De Wain Valentine, Curved Wall Clear (1969), via Art Observed
Set inside David Zwirner’s West 19th Street locations, a series of works from De Wain Valentine’s late 1960’s and 1970’s output is currently on view, culling a number of works by the Light and Space artist that illustrate his technical, material and spatial innovations during the early years of his career.
De Wain Valentine, Works from the 1960s and 1970s (Installation View), via Art Observed
Recognized for his contributions to the California-based school during the decades following WWII, Valentine’s work takes his compatriots’ interest in the fluid, shifting impact of light on the surface and perception of the work, yet bends this line of inquiry through his own brand of hearty minimalism.  The artist’s works are exactingly shaped, large wedges, circles and columns that use their translucent materiality to allow the light of their surroundings to gradually alter the surfaces and perceived textures of each piece.
De Wain Valentine, Double Pyramid Fluorescent Green (1970), via Art Observed
Yet Valentine’s artistic contributions are also paralleled by the material innovations he himself developed to make his work.  The resin these pieces are composed from are of the artist’s own design, made in collaboration with Hastings Plastics.  This new resin design has outgrown its original artistic intentions, and is used widely as a lightweight material in a variety of roles.  It’s an interesting parallel, as if Valentine’s focus on the material itself serves as a distilled version of the commodified, tool-based applications it has since been adopted for.  While Valentine MasKast Resin, as it is titled, is used in far less aesthetic processes due to its lightness and flexibility, here it is returned to a domain of pure visual emphasis.
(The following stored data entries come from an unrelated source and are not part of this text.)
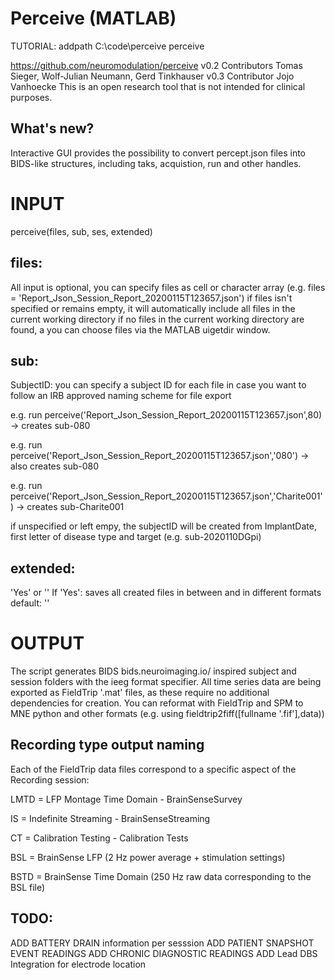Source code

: # Perceive (MATLAB)

TUTORIAL:
addpath C:\code\perceive
perceive


https://github.com/neuromodulation/perceive 
v0.2 Contributors Tomas Sieger, Wolf-Julian Neumann, Gerd Tinkhauser
v0.3 Contributor Jojo Vanhoecke
This is an open research tool that is not intended for clinical purposes. 

## What's new?

Interactive GUI provides the possibility to convert percept.json files into BIDS-like structures,
including taks, acquistion, run and other handles.

# INPUT

perceive(files, sub, ses, extended)

## files:
All input is optional, you can specify files as cell or character array
(e.g. files = 'Report_Json_Session_Report_20200115T123657.json') 
if files isn't specified or remains empty, it will automatically include
all files in the current working directory
if no files in the current working directory are found, a you can choose
files via the MATLAB uigetdir window.

## sub:
SubjectID: you can specify a subject ID for each file in case you want to follow an IRB approved naming scheme for file export

e.g. run perceive('Report_Json_Session_Report_20200115T123657.json',80) -> creates sub-080

e.g. run perceive('Report_Json_Session_Report_20200115T123657.json','080') -> also creates sub-080

e.g. run perceive('Report_Json_Session_Report_20200115T123657.json','Charite001') -> creates sub-Charite001

if unspecified or left empy, the subjectID will be created from
ImplantDate, first letter of disease type and target (e.g. sub-2020110DGpi)

## extended:
'Yes' or ''
If 'Yes': saves all created files in between and in different formats
default: ''


# OUTPUT

The script generates BIDS bids.neuroimaging.io/ inspired subject and session folders with the
ieeg format specifier. 
All time series data are being exported as FieldTrip '.mat' files, as these require no additional dependencies for creation.
You can reformat with FieldTrip and SPM to MNE python and other formats (e.g. using fieldtrip2fiff([fullname '.fif'],data))

## Recording type output naming
Each of the FieldTrip data files correspond to a specific aspect of the Recording session:

LMTD = LFP Montage Time Domain - BrainSenseSurvey

IS = Indefinite Streaming - BrainSenseStreaming

CT = Calibration Testing - Calibration Tests

BSL = BrainSense LFP (2 Hz power average + stimulation settings)

BSTD = BrainSense Time Domain (250 Hz raw data corresponding to the BSL file)

## TODO: 
ADD BATTERY DRAIN information per sesssion
ADD PATIENT SNAPSHOT EVENT READINGS
ADD CHRONIC DIAGNOSTIC READINGS
ADD Lead DBS Integration for electrode location

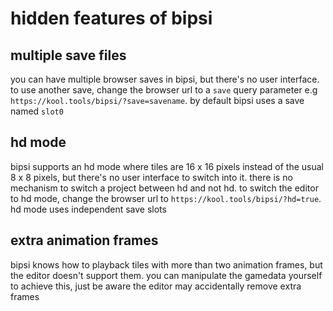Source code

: # hidden features of bipsi

## multiple save files

you can have multiple browser saves in bipsi, but there's no user interface. to use another save, change the browser url to a `save` query parameter e.g `https://kool.tools/bipsi/?save=savename`. by default bipsi uses a save named `slot0`

## hd mode

bipsi supports an hd mode where tiles are 16 x 16 pixels instead of the usual 8 x 8 pixels, but there's no user interface to switch into it. there is no mechanism to switch a project between hd and not hd. to switch the editor to hd mode, change the browser url to `https://kool.tools/bipsi/?hd=true`. hd mode uses independent save slots 

## extra animation frames

bipsi knows how to playback tiles with more than two animation frames, but the
editor doesn't support them. you can manipulate the gamedata yourself to achieve
this, just be aware the editor may accidentally remove extra frames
De Wain Valentine, Works from the 1960s and 1970s (Installation View), via Art Observed
The result, as presented at Zwirner, is a series of works that make much of simple actions, from gradually thickened surfaces and smoothly planed surfaces to variations in color and density that make the works all the more intriguing when compared with their minimalist and Light and Space peers.  Slurred lines or resin play off against more obscured, opaque surfaces, illustrating the artist’s interest not only in the behavior of light, but in its interrelation across suddenly alternating depths and hues.
De Wain Valentine, Column Lavender (1968), via Art Observed
For Valentine, the work seems to serve not merely for a dialogue between space, lighting and object, but rather as an interior dialogue between elements of the work itself, allowing each element placed into conversation to carry its own essential contribution to the full work’s final effect, much in the same way that his works often reflect off each other.  Here, space itself becomes a compositional element, reflected and refracted through the artist’s resin.
Valentine’s work is on view through August 7th.
— D. Creahan
Read more:
De Wain Valentine: “Works from the 1960s and 1970s” [David Zwirner]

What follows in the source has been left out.